RECORDS PROVIDED START

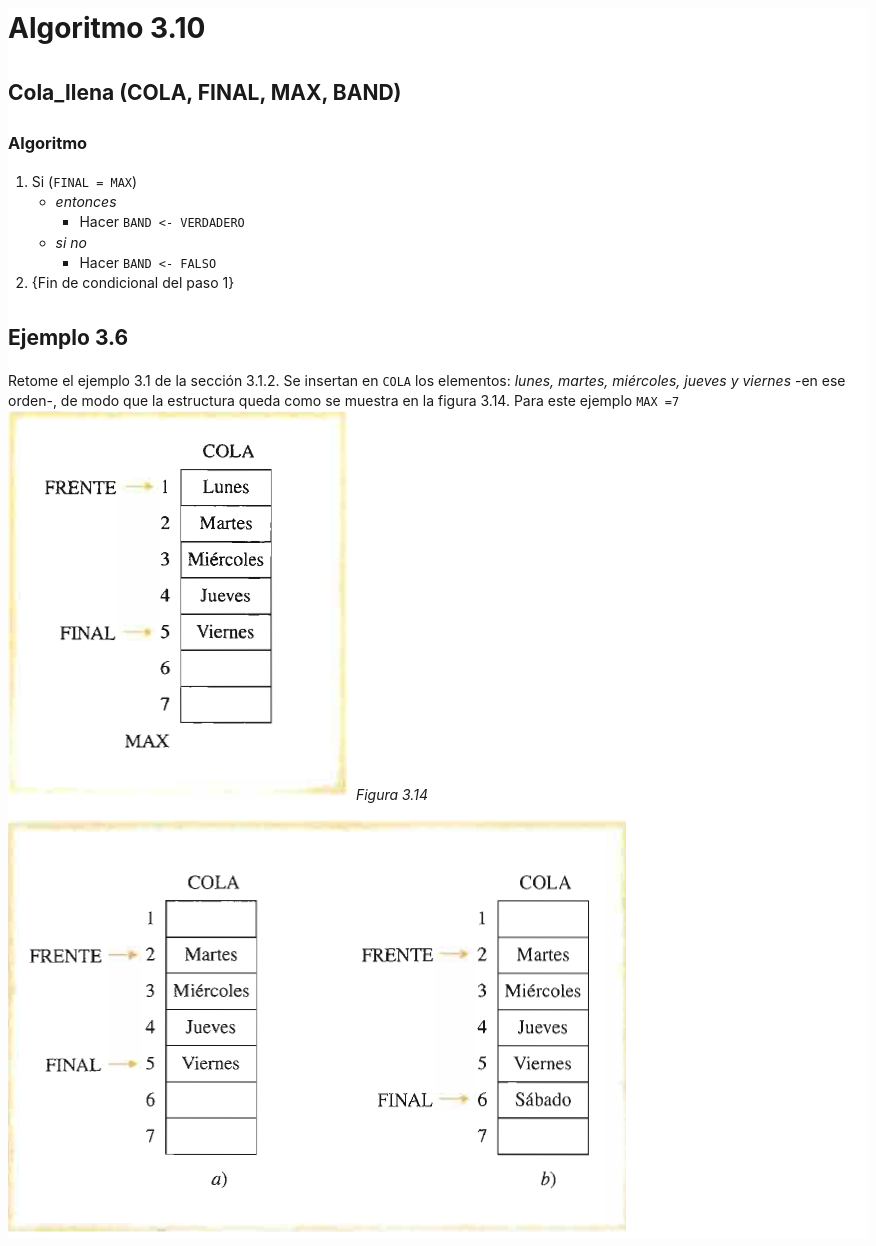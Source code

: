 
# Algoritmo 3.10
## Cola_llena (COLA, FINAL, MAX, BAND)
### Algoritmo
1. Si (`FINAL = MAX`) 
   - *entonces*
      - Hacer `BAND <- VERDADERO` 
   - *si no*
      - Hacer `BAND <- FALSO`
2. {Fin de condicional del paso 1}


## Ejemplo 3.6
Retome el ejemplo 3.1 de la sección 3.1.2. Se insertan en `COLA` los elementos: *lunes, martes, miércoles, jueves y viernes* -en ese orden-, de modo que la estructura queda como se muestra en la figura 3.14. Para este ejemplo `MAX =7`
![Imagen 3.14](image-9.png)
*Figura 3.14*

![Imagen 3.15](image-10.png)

RECORDS PROVIDED END

EXERCISE INSTRUCTIONS: The data above should be restated exactly, with its images dropped.

RESPONSE AREA:
Source code

: 
# Algoritmo 3.10
## Cola_llena (COLA, FINAL, MAX, BAND)
### Algoritmo
1. Si (`FINAL = MAX`) 
   - *entonces*
      - Hacer `BAND <- VERDADERO` 
   - *si no*
      - Hacer `BAND <- FALSO`
2. {Fin de condicional del paso 1}


## Ejemplo 3.6
Retome el ejemplo 3.1 de la sección 3.1.2. Se insertan en `COLA` los elementos: *lunes, martes, miércoles, jueves y viernes* -en ese orden-, de modo que la estructura queda como se muestra en la figura 3.14. Para este ejemplo `MAX =7`
![Imagen 3.14](image-9.png)
*Figura 3.14*

![Imagen 3.15](image-10.png)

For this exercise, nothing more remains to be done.